» Task
If a line below contains the string "apolloschurchapp", copy it out.

[Stored entries]
+++
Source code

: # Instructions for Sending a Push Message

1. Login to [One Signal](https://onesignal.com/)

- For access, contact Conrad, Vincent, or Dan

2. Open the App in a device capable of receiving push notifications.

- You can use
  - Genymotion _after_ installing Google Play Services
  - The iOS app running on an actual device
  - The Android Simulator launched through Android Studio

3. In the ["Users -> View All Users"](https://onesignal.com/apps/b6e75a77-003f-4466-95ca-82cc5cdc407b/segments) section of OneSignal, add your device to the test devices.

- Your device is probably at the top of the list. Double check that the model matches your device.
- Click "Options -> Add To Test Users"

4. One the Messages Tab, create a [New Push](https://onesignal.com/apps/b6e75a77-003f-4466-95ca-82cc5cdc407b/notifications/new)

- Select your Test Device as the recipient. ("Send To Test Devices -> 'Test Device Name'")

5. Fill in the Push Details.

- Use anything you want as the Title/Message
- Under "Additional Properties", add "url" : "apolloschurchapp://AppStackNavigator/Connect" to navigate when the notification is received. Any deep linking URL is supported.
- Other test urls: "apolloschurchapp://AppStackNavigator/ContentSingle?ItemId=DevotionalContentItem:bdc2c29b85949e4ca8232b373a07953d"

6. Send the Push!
+++
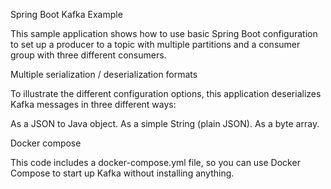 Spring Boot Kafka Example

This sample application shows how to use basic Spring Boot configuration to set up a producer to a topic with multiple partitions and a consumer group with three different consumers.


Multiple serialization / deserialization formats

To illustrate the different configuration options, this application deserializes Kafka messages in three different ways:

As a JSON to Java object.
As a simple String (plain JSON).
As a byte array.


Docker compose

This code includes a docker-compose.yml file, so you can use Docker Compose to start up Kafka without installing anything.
+++
» Task response
- Under "Additional Properties", add "url" : "apolloschurchapp://AppStackNavigator/Connect" to navigate when the notification is received. Any deep linking URL is supported.
- Other test urls: "apolloschurchapp://AppStackNavigator/ContentSingle?ItemId=DevotionalContentItem:bdc2c29b85949e4ca8232b373a07953d"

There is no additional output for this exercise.